UK-based family offices’ investment appetite for private equity and venture capital fell ‘sharply’ between 2024 and 2025, research from AYU has revealed.

The global private members’ club for family offices and investment professionals polled its family office membership over two years on their private equity and venture capital investment sentiment.

It found that the proportion of UK family offices interested in making new investments in private equity declined from 73 per cent in 2024 to 35 per cent in 2025.

A similar trend was identified in venture capital investment appetite, with interest in making new investments falling from 67 per cent to 33 per cent over the same period.

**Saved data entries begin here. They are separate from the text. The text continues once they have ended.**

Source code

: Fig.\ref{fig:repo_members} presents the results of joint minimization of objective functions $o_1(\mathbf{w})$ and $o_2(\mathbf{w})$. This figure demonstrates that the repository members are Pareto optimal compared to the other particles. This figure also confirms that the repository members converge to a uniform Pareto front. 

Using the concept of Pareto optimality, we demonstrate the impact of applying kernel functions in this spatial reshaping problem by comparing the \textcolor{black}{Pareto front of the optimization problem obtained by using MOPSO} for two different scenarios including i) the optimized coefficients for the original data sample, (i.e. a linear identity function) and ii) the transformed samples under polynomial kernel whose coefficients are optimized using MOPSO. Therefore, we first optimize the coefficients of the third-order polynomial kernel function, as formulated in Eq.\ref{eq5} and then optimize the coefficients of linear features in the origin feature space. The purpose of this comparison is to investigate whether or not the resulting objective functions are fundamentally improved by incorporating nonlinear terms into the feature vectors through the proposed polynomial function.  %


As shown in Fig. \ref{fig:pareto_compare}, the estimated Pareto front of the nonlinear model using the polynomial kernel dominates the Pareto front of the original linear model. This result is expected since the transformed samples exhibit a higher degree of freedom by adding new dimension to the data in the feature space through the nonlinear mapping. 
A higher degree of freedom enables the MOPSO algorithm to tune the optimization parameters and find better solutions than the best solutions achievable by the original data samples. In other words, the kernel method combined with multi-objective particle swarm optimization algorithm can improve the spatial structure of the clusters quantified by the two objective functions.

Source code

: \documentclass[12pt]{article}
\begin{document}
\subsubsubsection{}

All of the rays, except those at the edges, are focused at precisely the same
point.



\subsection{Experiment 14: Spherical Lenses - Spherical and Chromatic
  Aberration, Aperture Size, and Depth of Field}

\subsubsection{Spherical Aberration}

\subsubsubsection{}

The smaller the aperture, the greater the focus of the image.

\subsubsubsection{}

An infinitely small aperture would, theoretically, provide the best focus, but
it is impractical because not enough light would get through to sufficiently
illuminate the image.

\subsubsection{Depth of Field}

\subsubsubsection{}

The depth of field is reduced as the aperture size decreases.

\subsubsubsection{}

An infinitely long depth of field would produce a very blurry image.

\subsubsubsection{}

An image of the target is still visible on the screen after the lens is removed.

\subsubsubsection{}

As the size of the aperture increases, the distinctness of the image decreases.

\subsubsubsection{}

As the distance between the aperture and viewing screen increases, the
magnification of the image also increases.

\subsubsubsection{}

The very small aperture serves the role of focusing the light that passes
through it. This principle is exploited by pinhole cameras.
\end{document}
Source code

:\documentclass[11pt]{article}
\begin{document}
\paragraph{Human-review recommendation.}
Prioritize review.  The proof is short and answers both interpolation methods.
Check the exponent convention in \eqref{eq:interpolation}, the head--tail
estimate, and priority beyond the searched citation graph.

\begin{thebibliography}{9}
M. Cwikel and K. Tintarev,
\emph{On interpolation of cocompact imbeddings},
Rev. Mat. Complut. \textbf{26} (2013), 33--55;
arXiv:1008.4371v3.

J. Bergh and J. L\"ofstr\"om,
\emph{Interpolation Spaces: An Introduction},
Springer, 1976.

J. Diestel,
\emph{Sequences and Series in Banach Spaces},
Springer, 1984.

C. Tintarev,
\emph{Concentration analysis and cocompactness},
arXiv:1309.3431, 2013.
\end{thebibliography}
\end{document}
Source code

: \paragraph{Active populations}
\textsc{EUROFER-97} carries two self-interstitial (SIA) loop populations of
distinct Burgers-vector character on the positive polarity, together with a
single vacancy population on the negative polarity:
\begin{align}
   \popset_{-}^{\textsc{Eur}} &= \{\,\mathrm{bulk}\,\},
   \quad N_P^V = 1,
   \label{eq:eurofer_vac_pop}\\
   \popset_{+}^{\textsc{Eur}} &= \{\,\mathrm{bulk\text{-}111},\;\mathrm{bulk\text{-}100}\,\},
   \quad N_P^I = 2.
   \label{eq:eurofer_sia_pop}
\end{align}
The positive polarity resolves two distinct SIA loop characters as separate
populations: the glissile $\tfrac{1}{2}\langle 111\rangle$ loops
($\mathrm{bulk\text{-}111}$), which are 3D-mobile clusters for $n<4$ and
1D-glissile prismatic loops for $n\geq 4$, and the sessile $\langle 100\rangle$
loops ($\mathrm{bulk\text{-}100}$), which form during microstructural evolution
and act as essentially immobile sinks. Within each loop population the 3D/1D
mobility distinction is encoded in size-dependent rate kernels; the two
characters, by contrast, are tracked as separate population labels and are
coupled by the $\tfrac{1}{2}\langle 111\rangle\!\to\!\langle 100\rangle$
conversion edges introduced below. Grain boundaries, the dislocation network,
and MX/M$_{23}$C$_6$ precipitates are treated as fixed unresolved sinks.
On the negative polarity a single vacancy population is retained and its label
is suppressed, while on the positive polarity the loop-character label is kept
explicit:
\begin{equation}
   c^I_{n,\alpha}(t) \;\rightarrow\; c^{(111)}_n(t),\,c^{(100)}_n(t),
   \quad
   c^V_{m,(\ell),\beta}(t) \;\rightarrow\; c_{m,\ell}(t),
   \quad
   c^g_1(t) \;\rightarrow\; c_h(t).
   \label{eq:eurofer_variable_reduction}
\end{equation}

AYU said family offices provided a valuable indicator of market sentiment, as they were largely insulated from the short-term swings that influence retail investors, while their investment outlook tended to be more dynamic and opportunistic than many institutional investors.

Therefore, it argued that movements in family office allocations were a useful early indicator of changing priorities in the wider market.

AYU added that the shift away from private equity and venture capital may reflect uncertainty about the medium-term economic outlook, while also highlighting the attraction of strong short-term opportunities emerging in other markets.

However, the club noted that a simpler explanation could be that much of the capital committed to private equity and venture capital in previous years has not yet been fully returned, reducing the number of families able to commit fresh funds to these strategies.

“Anecdotally, the reduced appetite in the private equity and venture capital areas is being attributed by some families to heavy allocations in the previous year, but these survey results nonetheless represent a meaningful rebalancing of focus among these LPs,” commented AYU CTO, Toby Abel.

“Families are still actively allocating significant additional capital to these sectors, but fewer families are now doing so compared with 2024.”